The last few weeks of November have left me humbled.

For the whole of October, I would get up at five, list the things I wanted to do that day, and get on with it; write my novel, run my business, organize weekly writing meetups, and care for my wife, who was then halfway through intense cancer treatment. I managed relatively fine, kept a healthy diet, and even squeezed in some exercise every day or two to stay in shape. 

You might think that all that activity was to keep me distracted from facing the reality of our situation. Cancer. Pandemic. Being cut off from our loved ones at a time when we needed them the most. That’s sure enough to get anyone down. However, I did the responsible thing and looked after my mental health too. Between practicing meditation, the study of stoicism, and seeing a therapist, I made sure I left no stone unturned; all so that the dubious pleasure that the year 2020 has been wouldn’t give me any final fuck you in the form of depression. Overall, I was fine if a little fatigued. And yes, I struggled, but who wouldn’t?

That is until the day Edyta called from the hospital to tell me the doctors had failed to harvest enough stem cells from her blood—a step crucial to the success of the treatment—and that she’d have to stay in the hospital for a couple of days more.

I saw her that evening. Pale, exhausted, with three tubes surgically inserted into her neck, dangling like cheese sticks. And I couldn’t even get close because of the strict visiting rules. Safe distance. Masks on.

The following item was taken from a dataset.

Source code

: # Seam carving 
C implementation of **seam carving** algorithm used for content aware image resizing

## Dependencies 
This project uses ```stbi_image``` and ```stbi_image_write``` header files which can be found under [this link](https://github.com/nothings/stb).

Had you asked me then what I thought or felt, I would say probably not much, only that I had difficulty moving my legs. I wasn’t even sure why at the time. The train of reasoning hit me only on my way back home.

What if this was it? What if we just learned that the treatment was over and failed, only we couldn’t understand it yet? 

A day before, I was pumping out 2,000 words a day, editing stories, and coping well. And then, suddenly, I found myself unable to touch the keyboard for two weeks straight. And I couldn’t understand why. After all, they attempted the procedure again, harvested all the stem cells they needed, removed the dangling tubes, and released Edyta home. I knew that. But a part of me stayed dumbstruck in the deserted, brightly lit corridor, staring out the window into a bluish November night.

This isn’t our first cancer together, you understand. We had practice. And yet, as the treatment ramped up in intensity, I found myself no more resilient than the day we first found out.

The situation turned us into people we are not; my wife into a cancer patient, me into a caretaker. Roles forced on us by blind chance. We’re both used to being more than this, and now we can barely recognize each other anymore.

I know there’s an element of rational sanity in this madness because once you move past denial—the stage where most of our loved ones have taken up residence—and you stare reality in the face, how can you not go slightly mad and become whatever the situation requires of you to survive it?

You suffer, because how can you not? And you want it to have meaning, but at the same time, you know that ultimately the only meaning or purpose it will ever have is the one you give it. And what if you choose the wrong one?

I had fought against this overbearing feeling, tried to find a mindset that would leave me stronger, less afflicted, but in the end—and this comes after a nearly three-year-long struggle—I concede. I had found no answer in any of the books I read, philosophies I studied, or the cognitive tricks I mastered. The answer, it seems, is merely living through this hardship and making sure it doesn’t cause any lasting damage.

I resent the fact that my energy, motivation, and productivity are tied to circumstances far beyond my control, but having searched for years, I fail to see any means of distancing myself from this harsh reality without giving up some of my humanity.